(INFORMATION PROVIDED):
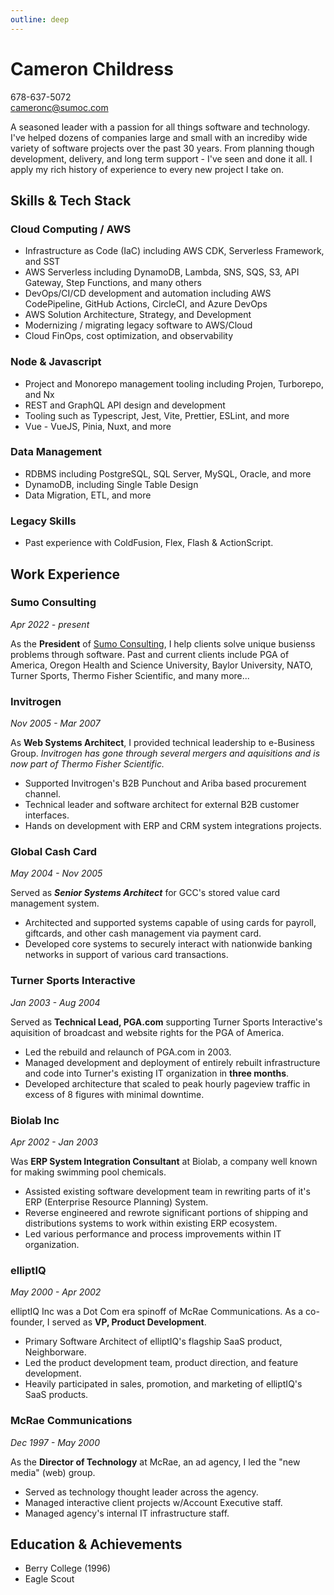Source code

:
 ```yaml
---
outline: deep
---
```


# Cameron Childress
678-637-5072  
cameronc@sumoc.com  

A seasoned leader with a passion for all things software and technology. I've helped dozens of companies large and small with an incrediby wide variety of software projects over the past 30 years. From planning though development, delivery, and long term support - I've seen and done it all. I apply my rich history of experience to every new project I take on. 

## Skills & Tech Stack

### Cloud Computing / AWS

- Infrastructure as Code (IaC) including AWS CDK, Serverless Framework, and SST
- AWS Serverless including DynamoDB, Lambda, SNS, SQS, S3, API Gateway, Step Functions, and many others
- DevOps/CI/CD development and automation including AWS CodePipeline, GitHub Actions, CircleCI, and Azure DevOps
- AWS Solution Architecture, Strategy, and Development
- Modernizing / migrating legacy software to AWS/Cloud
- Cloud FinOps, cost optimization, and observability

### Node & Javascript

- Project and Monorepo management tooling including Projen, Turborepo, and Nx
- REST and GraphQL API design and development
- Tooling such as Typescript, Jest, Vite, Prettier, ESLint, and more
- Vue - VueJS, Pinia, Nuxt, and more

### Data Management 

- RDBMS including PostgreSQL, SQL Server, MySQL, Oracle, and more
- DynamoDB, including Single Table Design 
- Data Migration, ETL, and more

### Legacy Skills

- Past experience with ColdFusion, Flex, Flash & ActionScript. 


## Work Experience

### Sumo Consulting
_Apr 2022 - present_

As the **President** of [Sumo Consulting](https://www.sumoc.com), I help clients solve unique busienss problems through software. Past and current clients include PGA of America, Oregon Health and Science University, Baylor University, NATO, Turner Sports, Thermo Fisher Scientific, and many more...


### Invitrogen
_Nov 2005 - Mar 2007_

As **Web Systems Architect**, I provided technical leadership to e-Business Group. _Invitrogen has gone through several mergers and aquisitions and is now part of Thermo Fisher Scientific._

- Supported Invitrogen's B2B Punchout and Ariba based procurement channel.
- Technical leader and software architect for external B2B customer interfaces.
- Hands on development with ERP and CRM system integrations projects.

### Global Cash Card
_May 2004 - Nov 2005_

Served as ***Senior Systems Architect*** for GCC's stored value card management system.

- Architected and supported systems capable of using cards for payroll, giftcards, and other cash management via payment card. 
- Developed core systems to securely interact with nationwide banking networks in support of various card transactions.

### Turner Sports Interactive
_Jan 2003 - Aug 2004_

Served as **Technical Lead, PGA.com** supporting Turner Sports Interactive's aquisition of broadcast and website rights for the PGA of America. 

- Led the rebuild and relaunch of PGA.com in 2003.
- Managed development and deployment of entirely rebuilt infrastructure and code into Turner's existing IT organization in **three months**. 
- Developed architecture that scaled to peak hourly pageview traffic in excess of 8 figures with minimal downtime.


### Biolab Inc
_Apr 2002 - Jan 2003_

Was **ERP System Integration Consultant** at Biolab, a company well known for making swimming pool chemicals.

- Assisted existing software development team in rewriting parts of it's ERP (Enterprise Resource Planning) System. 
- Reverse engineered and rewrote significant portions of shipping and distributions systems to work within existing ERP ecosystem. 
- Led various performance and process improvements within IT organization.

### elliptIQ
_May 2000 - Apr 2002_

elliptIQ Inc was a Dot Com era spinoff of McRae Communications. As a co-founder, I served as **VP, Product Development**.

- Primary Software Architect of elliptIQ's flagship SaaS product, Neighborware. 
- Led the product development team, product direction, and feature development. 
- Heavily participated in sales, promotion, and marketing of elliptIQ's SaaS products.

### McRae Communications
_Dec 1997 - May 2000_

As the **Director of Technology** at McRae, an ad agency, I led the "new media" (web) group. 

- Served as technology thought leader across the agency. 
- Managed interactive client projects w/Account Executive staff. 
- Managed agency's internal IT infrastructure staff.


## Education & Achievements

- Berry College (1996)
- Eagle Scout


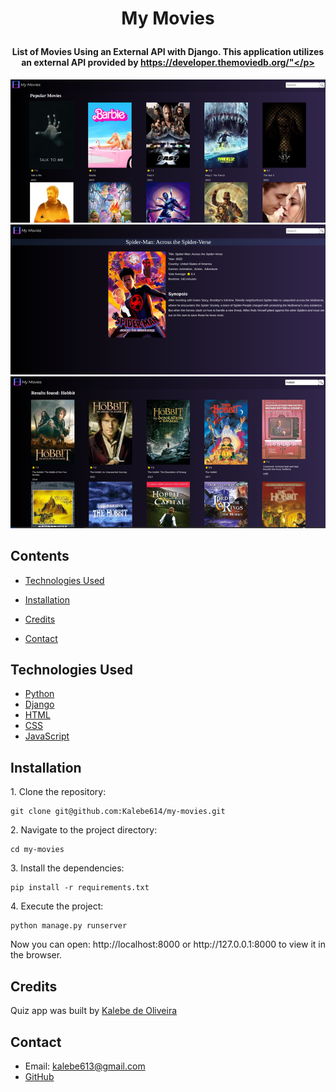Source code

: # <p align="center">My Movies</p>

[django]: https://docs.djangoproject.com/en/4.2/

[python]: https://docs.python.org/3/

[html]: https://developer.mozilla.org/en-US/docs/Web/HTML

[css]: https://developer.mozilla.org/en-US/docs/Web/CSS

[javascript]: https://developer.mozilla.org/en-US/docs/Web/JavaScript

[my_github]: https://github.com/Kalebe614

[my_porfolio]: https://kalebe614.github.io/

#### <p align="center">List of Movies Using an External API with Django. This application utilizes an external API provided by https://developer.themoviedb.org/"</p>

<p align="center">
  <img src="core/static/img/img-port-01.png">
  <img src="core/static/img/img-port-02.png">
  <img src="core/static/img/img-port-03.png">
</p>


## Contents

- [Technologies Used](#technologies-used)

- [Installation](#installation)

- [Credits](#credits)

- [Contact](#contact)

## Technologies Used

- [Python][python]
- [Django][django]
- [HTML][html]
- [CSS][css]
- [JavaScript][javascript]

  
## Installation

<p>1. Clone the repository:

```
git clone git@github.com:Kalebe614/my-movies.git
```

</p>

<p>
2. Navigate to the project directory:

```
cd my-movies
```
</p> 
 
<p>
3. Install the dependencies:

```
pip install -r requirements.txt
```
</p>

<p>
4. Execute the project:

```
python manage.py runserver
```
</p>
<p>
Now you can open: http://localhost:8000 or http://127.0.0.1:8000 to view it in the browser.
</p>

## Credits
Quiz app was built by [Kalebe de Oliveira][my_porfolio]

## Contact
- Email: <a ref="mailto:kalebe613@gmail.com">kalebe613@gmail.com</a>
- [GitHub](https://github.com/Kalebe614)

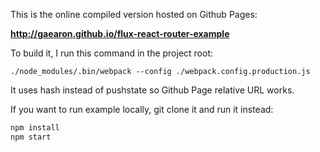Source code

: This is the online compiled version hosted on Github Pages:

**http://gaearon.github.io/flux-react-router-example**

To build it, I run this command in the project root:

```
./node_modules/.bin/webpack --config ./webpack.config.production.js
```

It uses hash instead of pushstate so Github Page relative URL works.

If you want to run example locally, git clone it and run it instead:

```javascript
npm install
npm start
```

(TRY IT):
Retype, exactly and in full, the lines above from the one containing "- Hands on development" through the one containing "- Led the product".

(SOLUTION FOR THIS TASK):
- Hands on development with ERP and CRM system integrations projects.

### Global Cash Card
_May 2004 - Nov 2005_

Served as ***Senior Systems Architect*** for GCC's stored value card management system.

- Architected and supported systems capable of using cards for payroll, giftcards, and other cash management via payment card. 
- Developed core systems to securely interact with nationwide banking networks in support of various card transactions.

### Turner Sports Interactive
_Jan 2003 - Aug 2004_

Served as **Technical Lead, PGA.com** supporting Turner Sports Interactive's aquisition of broadcast and website rights for the PGA of America. 

- Led the rebuild and relaunch of PGA.com in 2003.
- Managed development and deployment of entirely rebuilt infrastructure and code into Turner's existing IT organization in **three months**. 
- Developed architecture that scaled to peak hourly pageview traffic in excess of 8 figures with minimal downtime.


### Biolab Inc
_Apr 2002 - Jan 2003_

Was **ERP System Integration Consultant** at Biolab, a company well known for making swimming pool chemicals.

- Assisted existing software development team in rewriting parts of it's ERP (Enterprise Resource Planning) System. 
- Reverse engineered and rewrote significant portions of shipping and distributions systems to work within existing ERP ecosystem. 
- Led various performance and process improvements within IT organization.

### elliptIQ
_May 2000 - Apr 2002_

elliptIQ Inc was a Dot Com era spinoff of McRae Communications. As a co-founder, I served as **VP, Product Development**.

- Primary Software Architect of elliptIQ's flagship SaaS product, Neighborware. 
- Led the product development team, product direction, and feature development. 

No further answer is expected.